Designed to introduce solid ingredients into the ice cream such as fruits, nuts, caramel, chocolate flakes, hot chocolate etc. The ice cream comes from a continuous freezer and the solid ingredients come from a reservoir of the machine.
Introducing solid ingredients and syrups into the ice cream has always been a challenge for the industry. Chestnuts granulates, dried fruits, chocolate flakes, strawberry pulps etc. are difficult substances to uniformly mix with ice cream. They also increase the water level and harden while freezing.
The reason for this difficulty is that aerated ice cream is produced under elevated pressures. The introduction of granulates under these conditions require complex mechanical devices.
The fruit incorporator was developed not only to introduce these ingredients into the ice cream, but also to maintain the adequate pressure in the tubes, allowing adequate connection to automated packaging machines.
The ice cream comes from a continuous freezer and passes through the fruit incorporator, then it is directly conveyed to a packaging machine. The fruit incorporator has the difficult job of introducing the solids into the ice cream under a high pressure. A special rotor avoids the ingredients trituration and at the same time incorporates them in a controlled and uniform manner.
* The production depends on climatic conditions and installation of the places where the machine is located.
*This machine is not certified by ETL/UL/NSF rules.

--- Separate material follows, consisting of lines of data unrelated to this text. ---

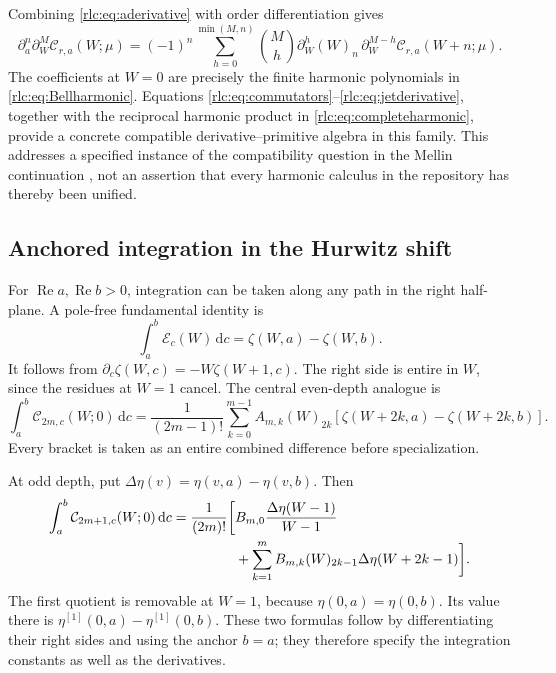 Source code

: \documentclass[11pt,a4paper]{article}
\numberwithin{equation}{section}
\theoremstyle{definition}\newtheorem{definition}[theorem]{Definition}
\theoremstyle{remark}\newtheorem{remark}[theorem]{Remark}
\DeclareMathOperator{\Rea}{Re}
\newcommand{\dd}{\,\mathrm d}
\newcommand{\E}{\mathcal E}
\newcommand{\CC}{\mathcal C}
\begin{document}
Combining \eqref{rlc:eq:aderivative} with order differentiation gives
\begin{equation}\label{rlc:eq:jetderivative}
 \partial_a^n\partial_W^M\CC_{r,a}(W;\mu)
 =(-1)^n\sum_{h=0}^{\min(M,n)}\binom Mh
       \partial_W^h(W)_n\,
       \partial_W^{M-h}\CC_{r,a}(W+n;\mu).
\end{equation}
The coefficients at $W=0$ are precisely the finite harmonic
polynomials in \eqref{rlc:eq:Bellharmonic}. Equations
\eqref{rlc:eq:commutators}--\eqref{rlc:eq:jetderivative}, together with
the reciprocal harmonic product in \eqref{rlc:eq:completeharmonic},
provide a concrete compatible derivative--primitive algebra in this
family. This addresses a specified instance of the compatibility
question in the Mellin continuation \cite{MLD}, not an assertion that
every harmonic calculus in the repository has thereby been unified.

\subsection{Anchored integration in the Hurwitz shift}
For $\Rea a,\Rea b>0$, integration can be taken along any path in the
right half-plane. A pole-free fundamental identity is
\begin{equation}\label{rlc:eq:Eprimitive}
 \int_a^b\E_c(W)\dd c=\zeta(W,a)-\zeta(W,b).
\end{equation}
It follows from $\partial_c\zeta(W,c)=-W\zeta(W+1,c)$.
The right side is entire in $W$, since the residues at $W=1$ cancel.
The central even-depth analogue is
\begin{equation}\label{rlc:eq:evenprimitive}
 \int_a^b\CC_{2m,c}(W;0)\dd c
 =\frac1{(2m-1)!}\sum_{k=0}^{m-1}A_{m,k}(W)_{2k}
      [\zeta(W+2k,a)-\zeta(W+2k,b)].
\end{equation}
Every bracket is taken as an entire combined difference before
specialization.

At odd depth, put $\Delta\eta(v)=\eta(v,a)-\eta(v,b)$. Then
\begin{align}
 \int_a^b\CC_{2m+1,c}(W;0)\dd c
 =\frac1{(2m)!}\biggl[&B_{m,0}\frac{\Delta\eta(W-1)}{W-1}\notag\\
 &+\sum_{k=1}^{m}B_{m,k}(W)_{2k-1}
                          \Delta\eta(W+2k-1)\biggr].
 \label{rlc:eq:oddprimitive}
\end{align}
The first quotient is removable at $W=1$, because $\eta(0,a)=\eta(0,b)$.
Its value there is $\eta^{[1]}(0,a)-\eta^{[1]}(0,b)$.
These two formulas follow by differentiating their right sides and using
the anchor $b=a$; they therefore specify the integration constants as
well as the derivatives.
\end{document}
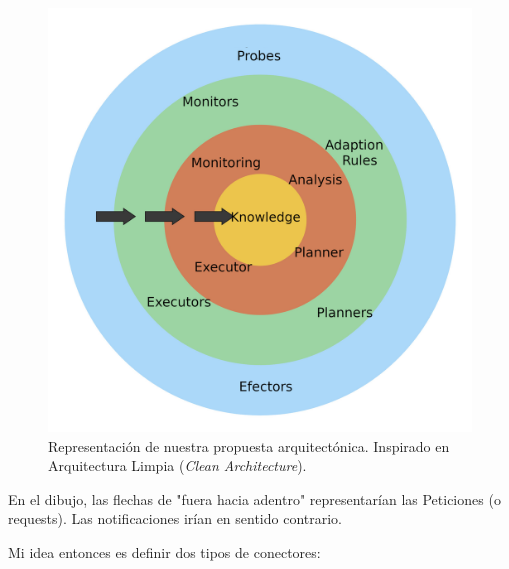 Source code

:\begin{figure}[htb]
  \centering
  \includegraphics[scale=0.45]{03_arquitectura/images/clean-arch-2-MAPEK-style}
  \caption[Representación de nuestra propuesta arquitectónica. Inspirado en Arquitectura Limpia (\emph{Clean Architecture}).]{Representación de nuestra propuesta arquitectónica. Inspirado en Arquitectura Limpia (\emph{Clean Architecture}). \footnotemark }
  \label{fig:clean-mapek-architecture}
\end{figure}



En el dibujo, las flechas de "fuera hacia adentro" representarían las Peticiones (o requests). Las notificaciones irían en sentido contrario.

Mi idea entonces es definir dos tipos de conectores:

*Please check the laws in your country about food preparation before finish your purchase.
- An endlessly threaded axis conveys the solid ingredients into a rotor, which turns in such a way that it pours the ingredients into a tube that the ice cream passes through.
- The ice cream and solids are then mixed by a vertical rotary helix, and then transported for packaging.
- Built with special features that avoid ice cream loss and solid parts (granulates) fragmentation.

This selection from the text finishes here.